2. **Pixel - level understanding ability of moving objects**: The model not only needs to reason out the answer, but also needs to generate a series of spatio - temporal masks to represent the answer, because relying solely on language output cannot avoid biases (for example, in common ball - related videos, when asked about the action "play", existing QA models tend to answer "ball" even without visual cues). This visual response method can ensure whether the model is aware of the time when the motion occurs and the objects involved.
### Dataset
To support this new task, the authors collected a large - scale dataset **GROUND MORE** with the following characteristics:
- **Number of videos**: 1,715 video clips.
- **Question types**: 4 types of questions (causal, sequential, counterfactual and descriptive).
- **Object masks**: 249,500 object masks, involving 3,942 different objects.
- **Average video length**: 9.61 seconds.
### Baseline model
To evaluate this new task, the authors proposed a new baseline model **Motion - Grounded Video Reasoning Assistant (MORA)**. MORA combines the reasoning ability of multimodal LLM, the pixel - level perception ability of the SAM model and the temporal perception ability of a lightweight localization head. Experimental results show that MORA has achieved significant performance improvement on the GROUND MORE dataset, but there is still much room for improvement.
### Contributions
1. **Introducing a new task**: Proposed the motion - based video reasoning task, filling the gap between referring VOS/action detection and motion - related video reasoning.
2. **Constructing a large - scale dataset**: Collected the GROUND MORE dataset for evaluating the comprehensive motion understanding ability of models.
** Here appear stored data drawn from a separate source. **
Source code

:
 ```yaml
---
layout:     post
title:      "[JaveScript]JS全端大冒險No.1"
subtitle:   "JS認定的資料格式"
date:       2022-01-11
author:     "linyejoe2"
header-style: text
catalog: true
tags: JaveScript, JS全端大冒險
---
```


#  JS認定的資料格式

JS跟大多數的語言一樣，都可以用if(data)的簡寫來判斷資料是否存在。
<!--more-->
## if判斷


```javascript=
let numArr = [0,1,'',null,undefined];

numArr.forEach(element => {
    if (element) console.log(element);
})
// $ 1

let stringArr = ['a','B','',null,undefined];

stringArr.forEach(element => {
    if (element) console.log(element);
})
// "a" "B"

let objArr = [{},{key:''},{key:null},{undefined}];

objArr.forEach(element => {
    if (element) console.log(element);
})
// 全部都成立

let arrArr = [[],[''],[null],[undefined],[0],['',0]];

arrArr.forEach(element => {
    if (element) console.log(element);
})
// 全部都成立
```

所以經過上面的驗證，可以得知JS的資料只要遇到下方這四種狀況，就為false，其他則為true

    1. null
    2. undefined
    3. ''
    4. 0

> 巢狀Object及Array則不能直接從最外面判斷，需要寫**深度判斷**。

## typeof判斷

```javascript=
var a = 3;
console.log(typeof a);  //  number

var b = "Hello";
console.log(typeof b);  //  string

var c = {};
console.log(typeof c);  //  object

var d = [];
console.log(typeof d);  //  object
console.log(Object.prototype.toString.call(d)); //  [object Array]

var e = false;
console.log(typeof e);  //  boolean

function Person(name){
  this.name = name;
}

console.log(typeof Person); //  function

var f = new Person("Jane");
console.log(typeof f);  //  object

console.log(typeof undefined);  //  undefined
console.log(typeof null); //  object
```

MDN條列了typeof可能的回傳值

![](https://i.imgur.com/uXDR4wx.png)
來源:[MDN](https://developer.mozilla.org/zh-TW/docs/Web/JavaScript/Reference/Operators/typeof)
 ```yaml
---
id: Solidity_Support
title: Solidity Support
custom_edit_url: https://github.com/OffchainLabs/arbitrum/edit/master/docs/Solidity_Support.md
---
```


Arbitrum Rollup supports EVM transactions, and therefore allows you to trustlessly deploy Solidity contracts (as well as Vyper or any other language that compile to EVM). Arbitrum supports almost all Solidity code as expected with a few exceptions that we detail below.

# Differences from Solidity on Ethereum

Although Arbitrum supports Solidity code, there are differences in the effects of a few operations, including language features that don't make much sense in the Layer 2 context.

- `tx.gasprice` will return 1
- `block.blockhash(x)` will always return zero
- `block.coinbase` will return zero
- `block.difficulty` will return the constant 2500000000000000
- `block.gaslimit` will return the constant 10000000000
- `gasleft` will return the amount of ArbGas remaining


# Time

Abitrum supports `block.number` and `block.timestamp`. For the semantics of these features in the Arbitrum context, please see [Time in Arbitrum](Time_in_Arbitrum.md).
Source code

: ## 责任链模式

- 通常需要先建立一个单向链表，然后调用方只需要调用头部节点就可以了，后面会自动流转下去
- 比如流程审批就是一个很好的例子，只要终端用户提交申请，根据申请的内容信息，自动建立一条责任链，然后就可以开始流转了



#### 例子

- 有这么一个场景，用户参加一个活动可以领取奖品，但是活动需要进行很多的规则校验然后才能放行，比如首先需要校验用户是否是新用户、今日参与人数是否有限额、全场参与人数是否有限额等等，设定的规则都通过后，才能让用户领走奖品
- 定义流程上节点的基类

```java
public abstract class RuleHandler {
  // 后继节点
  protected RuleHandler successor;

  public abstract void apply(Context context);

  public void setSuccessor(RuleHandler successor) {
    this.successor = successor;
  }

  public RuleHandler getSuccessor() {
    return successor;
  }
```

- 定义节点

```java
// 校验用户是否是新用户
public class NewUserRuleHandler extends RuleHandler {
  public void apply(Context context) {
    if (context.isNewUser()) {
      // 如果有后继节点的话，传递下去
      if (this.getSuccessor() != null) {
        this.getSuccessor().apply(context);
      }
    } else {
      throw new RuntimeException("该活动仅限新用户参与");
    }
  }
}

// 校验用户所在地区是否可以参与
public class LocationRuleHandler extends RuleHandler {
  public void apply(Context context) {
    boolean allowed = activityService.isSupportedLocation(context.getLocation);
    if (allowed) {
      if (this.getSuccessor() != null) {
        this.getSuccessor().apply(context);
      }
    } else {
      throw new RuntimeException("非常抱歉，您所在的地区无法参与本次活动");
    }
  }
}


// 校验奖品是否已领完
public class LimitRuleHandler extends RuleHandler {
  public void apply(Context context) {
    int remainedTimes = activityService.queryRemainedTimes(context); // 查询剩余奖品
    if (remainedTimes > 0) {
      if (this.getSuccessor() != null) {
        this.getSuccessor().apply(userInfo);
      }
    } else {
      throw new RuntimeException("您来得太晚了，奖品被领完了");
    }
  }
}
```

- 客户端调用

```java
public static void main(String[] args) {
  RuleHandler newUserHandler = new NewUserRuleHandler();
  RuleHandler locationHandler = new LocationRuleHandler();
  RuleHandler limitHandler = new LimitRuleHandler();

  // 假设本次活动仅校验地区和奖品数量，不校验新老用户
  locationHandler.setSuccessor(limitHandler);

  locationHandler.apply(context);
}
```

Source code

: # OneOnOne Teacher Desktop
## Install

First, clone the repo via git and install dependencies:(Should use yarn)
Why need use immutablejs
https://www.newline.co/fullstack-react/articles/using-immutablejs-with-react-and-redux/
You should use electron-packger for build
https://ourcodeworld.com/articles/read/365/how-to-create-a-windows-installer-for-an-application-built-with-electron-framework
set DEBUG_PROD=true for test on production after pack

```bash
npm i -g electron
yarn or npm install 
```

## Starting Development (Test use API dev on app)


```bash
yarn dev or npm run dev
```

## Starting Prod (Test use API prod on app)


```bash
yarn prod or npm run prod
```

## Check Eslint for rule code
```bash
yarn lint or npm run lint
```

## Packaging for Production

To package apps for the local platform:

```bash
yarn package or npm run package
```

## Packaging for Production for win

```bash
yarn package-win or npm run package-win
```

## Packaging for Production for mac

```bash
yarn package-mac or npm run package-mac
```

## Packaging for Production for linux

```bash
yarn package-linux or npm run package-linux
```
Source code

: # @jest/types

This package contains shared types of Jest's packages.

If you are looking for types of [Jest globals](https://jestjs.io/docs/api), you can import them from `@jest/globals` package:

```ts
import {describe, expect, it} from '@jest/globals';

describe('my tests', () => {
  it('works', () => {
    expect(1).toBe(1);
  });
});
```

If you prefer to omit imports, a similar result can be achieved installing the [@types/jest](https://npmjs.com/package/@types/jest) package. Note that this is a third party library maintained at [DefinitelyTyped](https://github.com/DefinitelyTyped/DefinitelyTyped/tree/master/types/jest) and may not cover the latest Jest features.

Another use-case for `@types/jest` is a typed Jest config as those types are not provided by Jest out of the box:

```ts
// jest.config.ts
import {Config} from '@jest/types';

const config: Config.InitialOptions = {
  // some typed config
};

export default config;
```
3. **Evaluating existing models**: Conducted a comprehensive evaluation of existing image/video localization baseline models, revealing their deficiencies in motion understanding.
4. **Proposing a new baseline model**: Proposed the MORA model, achieving SOTA performance on GROUND MORE and pointing out the direction for future improvement.
In conclusion, this paper promotes the research progress in the field of motion understanding by introducing the MGVR task and the GROUND MORE dataset, providing new challenges and opportunities for future multimodal video reasoning.